The amounts are miniscule compared with an outstanding 1.39 trillion yuan ($212.37 billion) of non-performing loans at Chinese commercial banks by the end of the first quarter.

However, a source with direct knowledge of the matter told Reuters in February that six large banks had been given bad loan securitization quotas totaling 50 billion yuan, without providing further details.

Many analysts believe the real bad debt burden at China's banks is much higher, but even the official figures show a sharp rise in troubled loans.

Bad loans were up 9.4 percent quarter on quarter at the end of March, data from the China Banking Regulatory Commission showed this month.

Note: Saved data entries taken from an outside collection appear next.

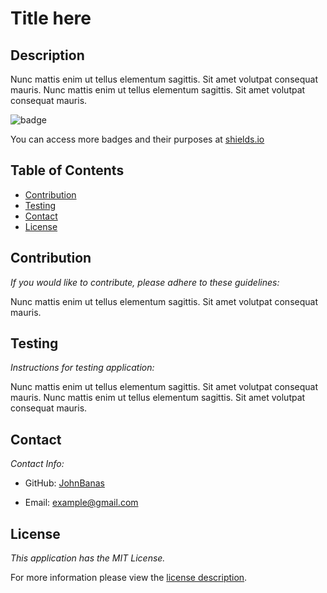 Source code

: # Title here

## Description

Nunc mattis enim ut tellus elementum sagittis. Sit amet volutpat consequat mauris. Nunc mattis enim ut tellus elementum sagittis. Sit amet volutpat consequat mauris. 

![badge](https://img.shields.io/badge/license-MITLicense-brightorange)

You can access more badges and their purposes at [shields.io](https://shields.io)

## Table of Contents
  * [Contribution](#contribution)
  * [Testing](#testing)
  * [Contact](#contact)
  * [License](#license)
    
    
      
## Contribution

  _If you would like to contribute, please adhere to these guidelines:_

  Nunc mattis enim ut tellus elementum sagittis. Sit amet volutpat consequat mauris.
      
## Testing

  _Instructions for testing application:_

  Nunc mattis enim ut tellus elementum sagittis. Sit amet volutpat consequat mauris. Nunc mattis enim ut tellus elementum sagittis. Sit amet volutpat consequat mauris.
    
## Contact
      
  _Contact Info:_

  * GitHub: [JohnBanas](https://github.com/JohnBanas)

  * Email: [example@gmail.com](example@gmail.com)
    
## License

      
  _This application has the MIT License._
      
  For more information please view the [license description](https://choosealicense.com/licenses/mit/).
  
  
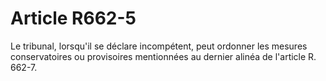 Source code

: # Article R662-5

Le tribunal, lorsqu'il se déclare incompétent, peut ordonner les mesures conservatoires ou provisoires mentionnées au dernier alinéa de l'article R. 662-7.
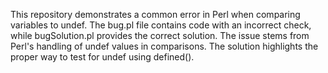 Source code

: This repository demonstrates a common error in Perl when comparing variables to undef. The bug.pl file contains code with an incorrect check, while bugSolution.pl provides the correct solution.  The issue stems from Perl's handling of undef values in comparisons.  The solution highlights the proper way to test for undef using defined(). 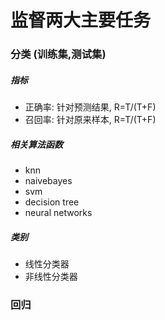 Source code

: # 监督两大主要任务

### 分类 (训练集,测试集)
##### 指标
* 正确率: 针对预测结果, R=T/(T+F)
* 召回率: 针对原来样本, R=T/(T+F)
##### 相关算法函数
* knn
* naivebayes
* svm
* decision tree
* neural networks
##### 类别
* 线性分类器
* 非线性分类器


### 回归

Policymaker concern over the massive debt overhang has become more obvious in recent weeks with a widely read editorial this month in the People's Daily, the official newspaper of the ruling Communist Party, warning of the dangers of depending on debt for further growth.

Bank lending also fell back sharply in April following a record surge in the first quarter, in what some analysts have interpreted as a sign that the current easing cycle is nearing its end.

Banks made 555.6 billion yuan ($85.21 billion) in net new yuan loans in April, much lower than expected and less than half the 1.37 trillion yuan seen in March.

"Since GDP growth in 1Q16 remained above the 6.5 percent target, it seems likely that policymakers will now focus more on averting a major bubble and dialing back leverage," wrote Chen Long of the research house Gavekal Dragonomics in a note on Monday following the April data release.

"This is not to say that the central bank will cause another interbank liquidity crunch, but it will instead focus on keeping rates low and stable. Hence, do not expect more easing policies in the next 3 to 6 months."